PROBLEM DETAILS: For the entries below, how many lines include the word "entre"? Give the figure and nothing more.

[Data extracted from a collection]
══════════════════════════════

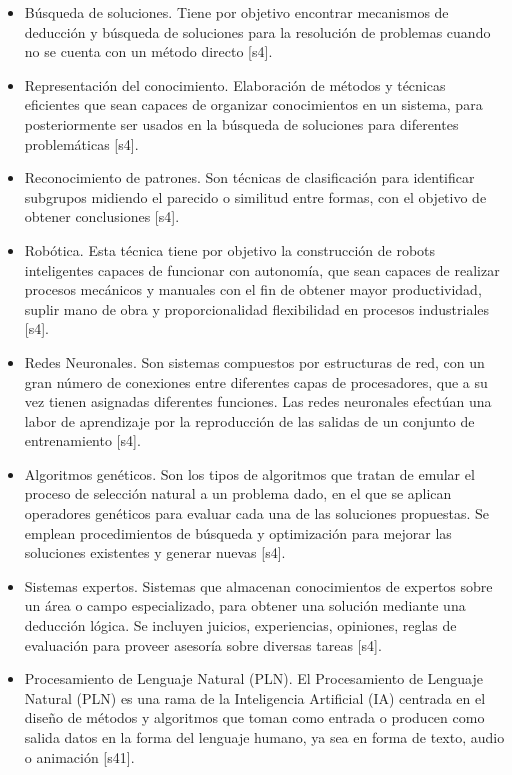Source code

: \begin{itemize}
    \item Búsqueda de soluciones. Tiene por objetivo encontrar mecanismos de deducción y búsqueda de soluciones para la resolución de problemas cuando no se cuenta con un método directo [s4].\\
\item Representación del conocimiento. Elaboración de métodos y técnicas eficientes que sean capaces de organizar conocimientos en un sistema, para posteriormente ser usados en la búsqueda de soluciones para diferentes problemáticas [s4].\\
\item Reconocimiento de patrones. Son técnicas de clasificación para identificar subgrupos midiendo el parecido o similitud entre formas, con el objetivo de obtener conclusiones [s4].\\
\item Robótica. Esta técnica tiene por objetivo la construcción de robots inteligentes capaces de funcionar con autonomía, que sean capaces de realizar procesos mecánicos y manuales con el fin de obtener mayor productividad, suplir mano de obra y proporcionalidad flexibilidad en procesos industriales [s4].\\
\item Redes Neuronales. Son sistemas compuestos por estructuras de red, con un gran número de conexiones entre diferentes capas de procesadores, que a su vez tienen asignadas diferentes funciones. Las redes neuronales efectúan una labor de aprendizaje por la reproducción de las salidas de un conjunto de entrenamiento [s4].\\
\item Algoritmos genéticos. Son los tipos de algoritmos que tratan de emular el proceso de selección natural a un problema dado, en el que se aplican operadores genéticos para evaluar cada una de las soluciones propuestas. Se emplean procedimientos de búsqueda y optimización para mejorar las soluciones existentes y generar nuevas [s4].\\
\item Sistemas expertos. Sistemas que almacenan conocimientos de expertos sobre un área o campo especializado, para obtener una solución mediante una deducción lógica. Se incluyen juicios, experiencias, opiniones, reglas de evaluación para proveer asesoría sobre diversas tareas [s4]. \\
\item Procesamiento de Lenguaje Natural (PLN). El Procesamiento de Lenguaje Natural (PLN) es una rama de la Inteligencia Artificial (IA) centrada en el diseño de métodos y algoritmos que toman como entrada o producen como salida datos en la forma del lenguaje humano, ya sea en forma de texto, audio o animación [s41].

\end{itemize}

══════════════════════════════

EXERCISE ANSWER: 2